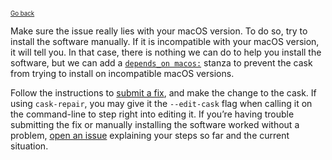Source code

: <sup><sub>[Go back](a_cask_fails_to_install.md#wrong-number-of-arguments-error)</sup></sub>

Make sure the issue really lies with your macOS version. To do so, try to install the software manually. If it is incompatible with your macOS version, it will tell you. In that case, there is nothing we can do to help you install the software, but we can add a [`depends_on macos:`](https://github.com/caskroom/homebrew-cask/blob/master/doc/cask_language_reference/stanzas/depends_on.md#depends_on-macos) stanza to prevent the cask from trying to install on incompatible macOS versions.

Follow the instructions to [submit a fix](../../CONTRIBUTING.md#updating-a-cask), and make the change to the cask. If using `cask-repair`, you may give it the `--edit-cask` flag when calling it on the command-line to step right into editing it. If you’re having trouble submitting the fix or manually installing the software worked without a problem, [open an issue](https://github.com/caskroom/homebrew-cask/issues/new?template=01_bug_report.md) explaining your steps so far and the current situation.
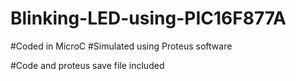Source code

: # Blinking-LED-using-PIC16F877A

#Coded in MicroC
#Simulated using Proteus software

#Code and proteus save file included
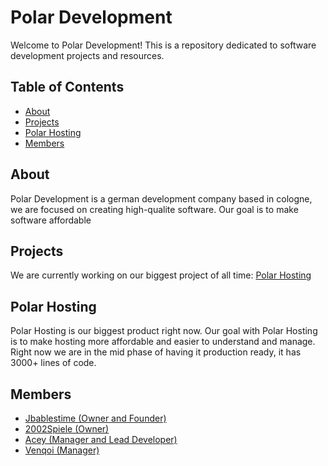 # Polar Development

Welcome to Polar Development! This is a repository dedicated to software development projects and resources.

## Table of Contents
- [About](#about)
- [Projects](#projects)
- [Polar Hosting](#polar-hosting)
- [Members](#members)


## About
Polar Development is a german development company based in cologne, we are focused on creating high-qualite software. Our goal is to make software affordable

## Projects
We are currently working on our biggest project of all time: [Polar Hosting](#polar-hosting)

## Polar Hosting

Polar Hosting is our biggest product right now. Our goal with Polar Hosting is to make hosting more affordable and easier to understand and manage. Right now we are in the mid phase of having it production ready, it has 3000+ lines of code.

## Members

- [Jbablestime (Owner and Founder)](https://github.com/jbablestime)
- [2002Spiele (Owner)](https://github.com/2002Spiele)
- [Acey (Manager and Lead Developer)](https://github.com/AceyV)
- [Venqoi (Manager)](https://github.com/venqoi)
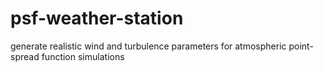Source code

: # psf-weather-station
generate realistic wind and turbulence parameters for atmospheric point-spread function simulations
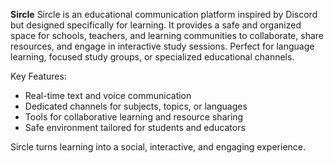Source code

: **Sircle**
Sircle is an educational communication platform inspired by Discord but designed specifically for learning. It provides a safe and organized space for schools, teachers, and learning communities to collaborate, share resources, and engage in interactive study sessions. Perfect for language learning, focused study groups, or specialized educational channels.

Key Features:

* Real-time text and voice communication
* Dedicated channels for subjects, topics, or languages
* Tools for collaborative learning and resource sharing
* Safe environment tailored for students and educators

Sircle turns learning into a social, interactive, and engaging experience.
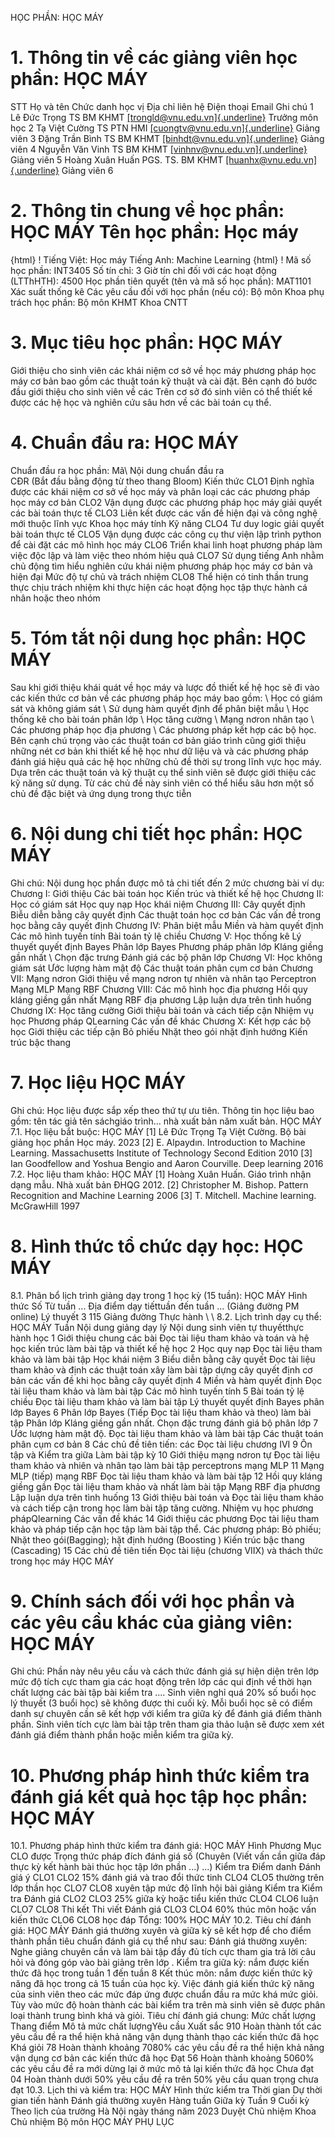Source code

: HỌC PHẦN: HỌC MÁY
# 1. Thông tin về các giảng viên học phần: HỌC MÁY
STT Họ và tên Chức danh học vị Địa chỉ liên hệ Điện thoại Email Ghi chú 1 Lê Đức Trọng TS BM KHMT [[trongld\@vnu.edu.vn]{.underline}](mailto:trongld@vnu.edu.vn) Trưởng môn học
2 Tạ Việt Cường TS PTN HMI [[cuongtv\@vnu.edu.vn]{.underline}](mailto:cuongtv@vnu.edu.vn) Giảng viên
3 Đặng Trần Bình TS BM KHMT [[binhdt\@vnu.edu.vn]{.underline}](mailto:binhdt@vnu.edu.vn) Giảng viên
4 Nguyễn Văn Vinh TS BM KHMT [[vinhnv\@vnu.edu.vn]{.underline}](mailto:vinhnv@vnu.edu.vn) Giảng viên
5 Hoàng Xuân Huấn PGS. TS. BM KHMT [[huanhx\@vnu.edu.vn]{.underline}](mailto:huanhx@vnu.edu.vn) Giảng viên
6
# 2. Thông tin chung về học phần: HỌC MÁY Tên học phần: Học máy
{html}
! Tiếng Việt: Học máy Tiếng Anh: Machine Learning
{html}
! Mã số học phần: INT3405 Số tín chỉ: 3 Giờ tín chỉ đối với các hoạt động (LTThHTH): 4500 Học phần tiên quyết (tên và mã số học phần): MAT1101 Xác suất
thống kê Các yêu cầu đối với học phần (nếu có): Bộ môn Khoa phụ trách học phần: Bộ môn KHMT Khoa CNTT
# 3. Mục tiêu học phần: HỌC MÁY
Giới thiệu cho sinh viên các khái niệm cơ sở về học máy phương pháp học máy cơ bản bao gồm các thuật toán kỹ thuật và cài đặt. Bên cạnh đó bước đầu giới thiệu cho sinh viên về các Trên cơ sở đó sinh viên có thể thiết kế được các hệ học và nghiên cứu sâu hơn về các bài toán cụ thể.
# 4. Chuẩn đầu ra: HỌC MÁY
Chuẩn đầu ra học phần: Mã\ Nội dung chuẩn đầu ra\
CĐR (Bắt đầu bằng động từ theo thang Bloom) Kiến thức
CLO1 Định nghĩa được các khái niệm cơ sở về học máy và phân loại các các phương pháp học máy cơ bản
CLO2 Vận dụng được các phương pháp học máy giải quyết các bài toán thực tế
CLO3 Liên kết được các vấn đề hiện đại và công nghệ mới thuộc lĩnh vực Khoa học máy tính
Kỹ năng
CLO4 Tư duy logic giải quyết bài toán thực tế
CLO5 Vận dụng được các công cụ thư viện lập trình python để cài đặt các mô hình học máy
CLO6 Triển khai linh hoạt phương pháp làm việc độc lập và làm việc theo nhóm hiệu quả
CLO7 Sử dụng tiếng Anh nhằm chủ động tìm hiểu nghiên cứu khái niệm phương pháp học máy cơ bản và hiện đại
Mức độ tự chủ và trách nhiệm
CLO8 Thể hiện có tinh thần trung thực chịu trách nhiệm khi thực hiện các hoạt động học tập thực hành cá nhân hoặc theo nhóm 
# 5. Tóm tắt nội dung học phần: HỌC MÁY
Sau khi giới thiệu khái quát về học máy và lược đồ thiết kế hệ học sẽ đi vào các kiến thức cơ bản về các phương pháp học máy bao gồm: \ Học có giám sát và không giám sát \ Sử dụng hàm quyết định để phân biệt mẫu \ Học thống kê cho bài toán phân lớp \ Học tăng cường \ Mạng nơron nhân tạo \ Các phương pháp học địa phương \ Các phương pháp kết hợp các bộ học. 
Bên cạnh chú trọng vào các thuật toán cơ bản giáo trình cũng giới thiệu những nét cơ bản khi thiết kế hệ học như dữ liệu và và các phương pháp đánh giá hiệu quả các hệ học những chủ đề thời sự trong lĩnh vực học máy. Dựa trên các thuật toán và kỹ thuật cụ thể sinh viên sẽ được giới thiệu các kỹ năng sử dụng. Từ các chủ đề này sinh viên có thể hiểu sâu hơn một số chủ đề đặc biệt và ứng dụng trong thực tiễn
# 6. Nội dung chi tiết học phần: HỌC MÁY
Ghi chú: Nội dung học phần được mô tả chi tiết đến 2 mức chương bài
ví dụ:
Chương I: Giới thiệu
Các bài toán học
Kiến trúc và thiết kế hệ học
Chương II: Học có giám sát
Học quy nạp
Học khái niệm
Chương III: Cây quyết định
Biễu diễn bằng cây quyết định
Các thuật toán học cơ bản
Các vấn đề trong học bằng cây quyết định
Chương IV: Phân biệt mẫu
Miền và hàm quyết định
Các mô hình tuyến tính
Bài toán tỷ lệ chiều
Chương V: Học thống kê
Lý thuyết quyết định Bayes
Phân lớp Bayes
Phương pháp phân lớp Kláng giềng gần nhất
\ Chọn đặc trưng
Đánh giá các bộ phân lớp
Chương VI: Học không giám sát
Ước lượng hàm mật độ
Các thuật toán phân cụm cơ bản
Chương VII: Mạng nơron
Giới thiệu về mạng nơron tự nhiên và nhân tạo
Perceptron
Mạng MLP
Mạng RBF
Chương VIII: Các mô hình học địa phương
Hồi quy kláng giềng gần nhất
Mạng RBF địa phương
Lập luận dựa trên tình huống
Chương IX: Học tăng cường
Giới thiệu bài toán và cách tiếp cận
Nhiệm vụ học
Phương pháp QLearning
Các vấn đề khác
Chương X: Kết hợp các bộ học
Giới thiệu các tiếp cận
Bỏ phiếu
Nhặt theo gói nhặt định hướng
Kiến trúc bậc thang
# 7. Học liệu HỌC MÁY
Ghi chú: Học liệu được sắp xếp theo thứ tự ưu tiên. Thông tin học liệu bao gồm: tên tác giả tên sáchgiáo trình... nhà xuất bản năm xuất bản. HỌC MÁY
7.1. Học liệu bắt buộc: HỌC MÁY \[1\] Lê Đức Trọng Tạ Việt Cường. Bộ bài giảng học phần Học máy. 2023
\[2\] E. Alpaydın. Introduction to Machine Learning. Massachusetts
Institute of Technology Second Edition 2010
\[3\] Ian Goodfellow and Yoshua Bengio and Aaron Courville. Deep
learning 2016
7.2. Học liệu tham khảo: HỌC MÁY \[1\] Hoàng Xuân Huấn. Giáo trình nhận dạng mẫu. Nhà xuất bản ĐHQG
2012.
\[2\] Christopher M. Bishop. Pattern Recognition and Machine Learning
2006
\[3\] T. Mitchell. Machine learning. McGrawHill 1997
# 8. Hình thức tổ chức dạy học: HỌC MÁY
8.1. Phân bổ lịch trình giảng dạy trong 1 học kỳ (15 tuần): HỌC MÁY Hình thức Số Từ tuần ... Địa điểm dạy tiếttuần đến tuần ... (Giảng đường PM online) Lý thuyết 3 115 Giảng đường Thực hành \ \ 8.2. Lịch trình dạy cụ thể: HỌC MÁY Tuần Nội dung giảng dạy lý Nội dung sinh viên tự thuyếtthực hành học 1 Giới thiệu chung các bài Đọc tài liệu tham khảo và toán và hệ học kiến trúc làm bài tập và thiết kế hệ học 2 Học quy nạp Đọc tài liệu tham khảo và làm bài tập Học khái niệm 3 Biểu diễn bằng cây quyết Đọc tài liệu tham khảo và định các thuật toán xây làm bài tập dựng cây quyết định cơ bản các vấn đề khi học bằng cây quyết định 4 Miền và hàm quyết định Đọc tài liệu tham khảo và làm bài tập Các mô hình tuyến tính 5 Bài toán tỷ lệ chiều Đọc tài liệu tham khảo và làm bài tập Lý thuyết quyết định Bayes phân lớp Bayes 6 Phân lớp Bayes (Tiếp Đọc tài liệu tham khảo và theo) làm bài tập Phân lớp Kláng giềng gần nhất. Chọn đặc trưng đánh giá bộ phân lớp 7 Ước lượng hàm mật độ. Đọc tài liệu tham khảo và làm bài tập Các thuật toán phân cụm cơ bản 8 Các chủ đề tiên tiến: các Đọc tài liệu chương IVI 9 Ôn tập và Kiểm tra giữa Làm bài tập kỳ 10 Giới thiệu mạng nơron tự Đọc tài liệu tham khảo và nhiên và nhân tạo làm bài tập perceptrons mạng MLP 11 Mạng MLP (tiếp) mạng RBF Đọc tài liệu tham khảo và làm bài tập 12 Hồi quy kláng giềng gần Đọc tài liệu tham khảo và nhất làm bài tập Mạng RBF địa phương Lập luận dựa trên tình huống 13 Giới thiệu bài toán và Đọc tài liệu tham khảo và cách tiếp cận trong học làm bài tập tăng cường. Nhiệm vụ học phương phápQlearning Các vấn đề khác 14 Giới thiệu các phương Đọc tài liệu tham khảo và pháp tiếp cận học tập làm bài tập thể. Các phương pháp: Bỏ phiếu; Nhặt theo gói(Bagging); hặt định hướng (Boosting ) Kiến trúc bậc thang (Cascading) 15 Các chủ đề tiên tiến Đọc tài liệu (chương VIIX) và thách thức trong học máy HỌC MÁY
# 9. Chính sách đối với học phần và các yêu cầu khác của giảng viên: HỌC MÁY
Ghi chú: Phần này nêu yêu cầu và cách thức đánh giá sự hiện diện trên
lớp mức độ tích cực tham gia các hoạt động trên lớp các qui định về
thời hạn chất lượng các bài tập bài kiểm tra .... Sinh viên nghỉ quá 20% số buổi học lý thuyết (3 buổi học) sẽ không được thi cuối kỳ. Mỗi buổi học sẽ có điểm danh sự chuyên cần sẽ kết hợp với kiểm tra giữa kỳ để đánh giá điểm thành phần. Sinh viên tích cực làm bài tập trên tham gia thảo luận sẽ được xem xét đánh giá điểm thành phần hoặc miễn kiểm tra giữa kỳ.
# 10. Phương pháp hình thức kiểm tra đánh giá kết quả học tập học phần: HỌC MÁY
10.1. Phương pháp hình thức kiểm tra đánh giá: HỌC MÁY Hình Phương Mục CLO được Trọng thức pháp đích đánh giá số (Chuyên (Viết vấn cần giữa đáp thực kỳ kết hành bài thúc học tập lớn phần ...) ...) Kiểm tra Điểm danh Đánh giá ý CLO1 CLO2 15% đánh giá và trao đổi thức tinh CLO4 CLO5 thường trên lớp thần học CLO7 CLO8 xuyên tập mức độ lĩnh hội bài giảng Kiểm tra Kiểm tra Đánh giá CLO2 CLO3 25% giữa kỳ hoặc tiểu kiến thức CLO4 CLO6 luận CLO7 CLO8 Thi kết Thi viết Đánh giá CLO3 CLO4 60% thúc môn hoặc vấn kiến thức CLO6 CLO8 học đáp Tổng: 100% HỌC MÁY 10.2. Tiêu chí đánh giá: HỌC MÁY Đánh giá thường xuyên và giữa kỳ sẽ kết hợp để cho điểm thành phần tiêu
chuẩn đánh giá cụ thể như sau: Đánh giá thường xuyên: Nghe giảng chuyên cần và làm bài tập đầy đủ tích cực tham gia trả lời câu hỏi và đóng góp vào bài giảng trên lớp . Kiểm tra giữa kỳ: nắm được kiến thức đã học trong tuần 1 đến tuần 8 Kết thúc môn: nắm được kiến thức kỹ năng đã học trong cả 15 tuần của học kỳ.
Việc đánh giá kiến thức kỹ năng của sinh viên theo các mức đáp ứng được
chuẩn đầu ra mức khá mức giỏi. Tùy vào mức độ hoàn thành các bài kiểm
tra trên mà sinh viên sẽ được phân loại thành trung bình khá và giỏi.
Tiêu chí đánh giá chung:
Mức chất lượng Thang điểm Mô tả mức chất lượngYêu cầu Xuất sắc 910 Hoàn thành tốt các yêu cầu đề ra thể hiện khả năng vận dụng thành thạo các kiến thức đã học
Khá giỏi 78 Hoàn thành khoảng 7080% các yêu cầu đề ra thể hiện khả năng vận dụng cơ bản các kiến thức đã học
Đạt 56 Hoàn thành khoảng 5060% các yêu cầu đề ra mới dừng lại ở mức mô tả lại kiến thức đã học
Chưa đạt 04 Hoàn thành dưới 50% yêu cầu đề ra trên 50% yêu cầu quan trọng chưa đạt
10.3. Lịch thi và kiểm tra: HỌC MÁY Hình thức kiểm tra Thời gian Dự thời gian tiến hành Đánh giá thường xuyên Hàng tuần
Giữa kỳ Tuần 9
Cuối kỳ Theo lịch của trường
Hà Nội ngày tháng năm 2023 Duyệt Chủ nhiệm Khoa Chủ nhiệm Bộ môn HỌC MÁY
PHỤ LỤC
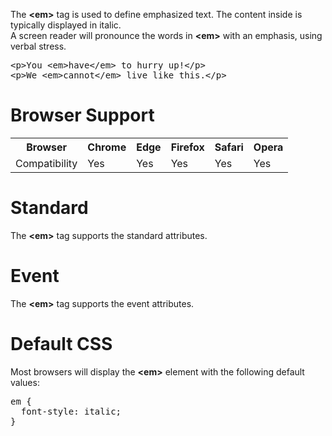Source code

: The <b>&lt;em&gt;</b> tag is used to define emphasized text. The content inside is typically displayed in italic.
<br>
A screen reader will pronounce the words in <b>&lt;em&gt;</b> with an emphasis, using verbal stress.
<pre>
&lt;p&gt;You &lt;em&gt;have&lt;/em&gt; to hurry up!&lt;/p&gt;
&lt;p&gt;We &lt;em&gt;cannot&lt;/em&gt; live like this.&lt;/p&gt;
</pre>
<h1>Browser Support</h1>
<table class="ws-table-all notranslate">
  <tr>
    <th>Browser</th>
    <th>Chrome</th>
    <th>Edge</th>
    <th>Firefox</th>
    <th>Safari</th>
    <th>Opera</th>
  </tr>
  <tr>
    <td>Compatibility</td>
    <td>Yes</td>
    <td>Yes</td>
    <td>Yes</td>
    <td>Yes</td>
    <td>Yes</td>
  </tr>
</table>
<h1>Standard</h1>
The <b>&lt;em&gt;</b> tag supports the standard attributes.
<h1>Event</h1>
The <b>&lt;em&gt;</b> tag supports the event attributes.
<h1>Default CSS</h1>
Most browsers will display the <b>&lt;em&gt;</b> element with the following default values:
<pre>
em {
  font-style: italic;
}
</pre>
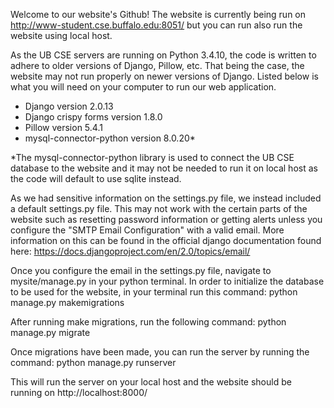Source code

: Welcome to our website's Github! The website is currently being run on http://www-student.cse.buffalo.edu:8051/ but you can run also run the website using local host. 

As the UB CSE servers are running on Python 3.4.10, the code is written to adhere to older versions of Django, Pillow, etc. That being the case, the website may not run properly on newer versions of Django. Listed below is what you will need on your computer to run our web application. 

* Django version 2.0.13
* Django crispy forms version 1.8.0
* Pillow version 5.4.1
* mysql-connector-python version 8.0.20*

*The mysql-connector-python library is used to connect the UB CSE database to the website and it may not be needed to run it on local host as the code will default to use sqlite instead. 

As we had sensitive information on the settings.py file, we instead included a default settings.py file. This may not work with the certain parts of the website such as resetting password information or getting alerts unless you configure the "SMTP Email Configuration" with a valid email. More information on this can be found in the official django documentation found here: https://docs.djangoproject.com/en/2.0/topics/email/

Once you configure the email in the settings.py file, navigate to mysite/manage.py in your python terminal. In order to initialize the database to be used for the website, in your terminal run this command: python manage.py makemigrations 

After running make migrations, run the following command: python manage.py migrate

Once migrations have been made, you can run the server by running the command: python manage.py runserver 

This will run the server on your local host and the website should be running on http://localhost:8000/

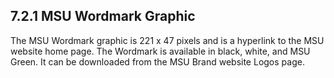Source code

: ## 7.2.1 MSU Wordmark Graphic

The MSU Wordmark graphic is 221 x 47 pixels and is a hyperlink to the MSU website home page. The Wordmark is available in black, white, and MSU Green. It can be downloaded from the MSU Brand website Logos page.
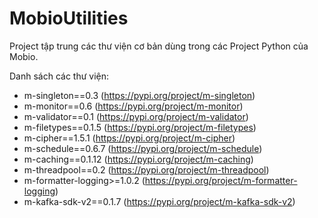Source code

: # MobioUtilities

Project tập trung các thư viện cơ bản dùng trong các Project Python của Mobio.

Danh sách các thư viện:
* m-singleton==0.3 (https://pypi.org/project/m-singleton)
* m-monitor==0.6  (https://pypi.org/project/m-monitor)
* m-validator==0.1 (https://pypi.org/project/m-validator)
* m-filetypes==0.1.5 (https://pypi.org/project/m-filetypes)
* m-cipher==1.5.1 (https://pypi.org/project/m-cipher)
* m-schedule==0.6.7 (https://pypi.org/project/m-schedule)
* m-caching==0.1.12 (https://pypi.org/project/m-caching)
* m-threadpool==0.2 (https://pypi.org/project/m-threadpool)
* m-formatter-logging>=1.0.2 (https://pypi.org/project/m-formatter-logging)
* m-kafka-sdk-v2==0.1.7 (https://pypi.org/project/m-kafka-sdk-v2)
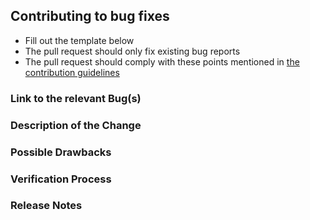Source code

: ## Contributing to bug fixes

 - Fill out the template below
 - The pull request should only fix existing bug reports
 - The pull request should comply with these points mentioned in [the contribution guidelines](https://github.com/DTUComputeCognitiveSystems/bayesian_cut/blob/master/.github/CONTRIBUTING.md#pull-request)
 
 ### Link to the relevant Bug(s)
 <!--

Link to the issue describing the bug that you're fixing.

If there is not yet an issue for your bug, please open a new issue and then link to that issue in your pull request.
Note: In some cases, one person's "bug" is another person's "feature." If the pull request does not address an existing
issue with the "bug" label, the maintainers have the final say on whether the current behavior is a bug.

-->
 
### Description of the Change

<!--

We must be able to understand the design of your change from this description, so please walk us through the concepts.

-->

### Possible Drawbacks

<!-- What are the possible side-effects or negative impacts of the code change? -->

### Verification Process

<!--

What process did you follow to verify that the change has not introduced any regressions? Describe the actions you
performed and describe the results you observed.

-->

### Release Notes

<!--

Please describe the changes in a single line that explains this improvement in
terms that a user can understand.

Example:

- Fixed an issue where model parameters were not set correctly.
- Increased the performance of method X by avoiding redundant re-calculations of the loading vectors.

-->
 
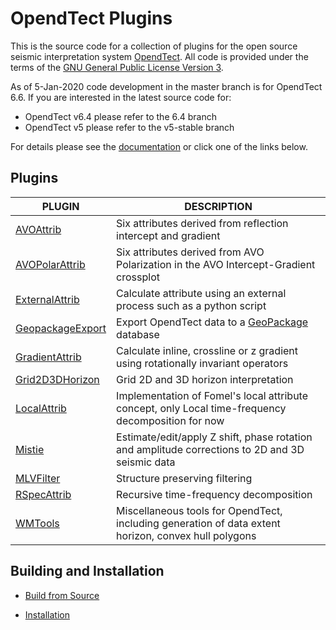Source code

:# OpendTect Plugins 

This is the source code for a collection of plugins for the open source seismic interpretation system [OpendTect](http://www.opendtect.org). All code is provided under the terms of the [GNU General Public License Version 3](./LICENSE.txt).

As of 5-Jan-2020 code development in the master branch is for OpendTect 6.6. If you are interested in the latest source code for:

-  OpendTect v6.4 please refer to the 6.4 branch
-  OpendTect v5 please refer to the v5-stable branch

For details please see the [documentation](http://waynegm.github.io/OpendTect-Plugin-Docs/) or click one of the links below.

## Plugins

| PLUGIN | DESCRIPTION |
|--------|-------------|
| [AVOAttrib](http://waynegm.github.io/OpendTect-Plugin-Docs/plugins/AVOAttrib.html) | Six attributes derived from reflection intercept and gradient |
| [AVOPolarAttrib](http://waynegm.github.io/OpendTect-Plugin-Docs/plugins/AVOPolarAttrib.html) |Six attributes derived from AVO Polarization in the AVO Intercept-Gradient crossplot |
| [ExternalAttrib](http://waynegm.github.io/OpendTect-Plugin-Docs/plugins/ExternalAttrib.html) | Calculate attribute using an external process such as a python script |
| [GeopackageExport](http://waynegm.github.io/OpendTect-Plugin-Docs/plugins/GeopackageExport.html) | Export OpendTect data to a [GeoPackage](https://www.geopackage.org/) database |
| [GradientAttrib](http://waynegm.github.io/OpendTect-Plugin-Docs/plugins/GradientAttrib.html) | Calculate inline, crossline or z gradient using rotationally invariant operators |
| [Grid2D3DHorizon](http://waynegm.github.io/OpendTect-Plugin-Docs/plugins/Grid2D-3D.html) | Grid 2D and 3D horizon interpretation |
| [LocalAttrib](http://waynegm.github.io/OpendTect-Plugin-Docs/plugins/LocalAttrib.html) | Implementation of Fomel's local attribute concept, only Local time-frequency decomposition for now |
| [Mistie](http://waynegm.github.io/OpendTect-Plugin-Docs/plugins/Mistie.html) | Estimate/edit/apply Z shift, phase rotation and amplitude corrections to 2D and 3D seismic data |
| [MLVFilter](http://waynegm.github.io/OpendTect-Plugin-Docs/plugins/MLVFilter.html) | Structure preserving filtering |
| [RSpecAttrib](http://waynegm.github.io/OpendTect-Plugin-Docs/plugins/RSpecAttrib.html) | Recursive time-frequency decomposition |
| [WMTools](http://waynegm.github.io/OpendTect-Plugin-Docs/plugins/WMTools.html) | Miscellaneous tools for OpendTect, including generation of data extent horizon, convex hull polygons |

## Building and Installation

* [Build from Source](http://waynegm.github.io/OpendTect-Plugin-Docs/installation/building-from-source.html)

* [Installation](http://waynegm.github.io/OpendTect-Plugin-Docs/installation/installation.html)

Exercise:
Using the material above, gather every line that includes "template".

Solution:
Follow the instructions to [submit a fix](../../CONTRIBUTING.md#updating-a-cask), and make the change to the cask. If using `cask-repair`, you may give it the `--edit-cask` flag when calling it on the command-line to step right into editing it. If you’re having trouble submitting the fix or manually installing the software worked without a problem, [open an issue](https://github.com/caskroom/homebrew-cask/issues/new?template=01_bug_report.md) explaining your steps so far and the current situation.
 - Fill out the template below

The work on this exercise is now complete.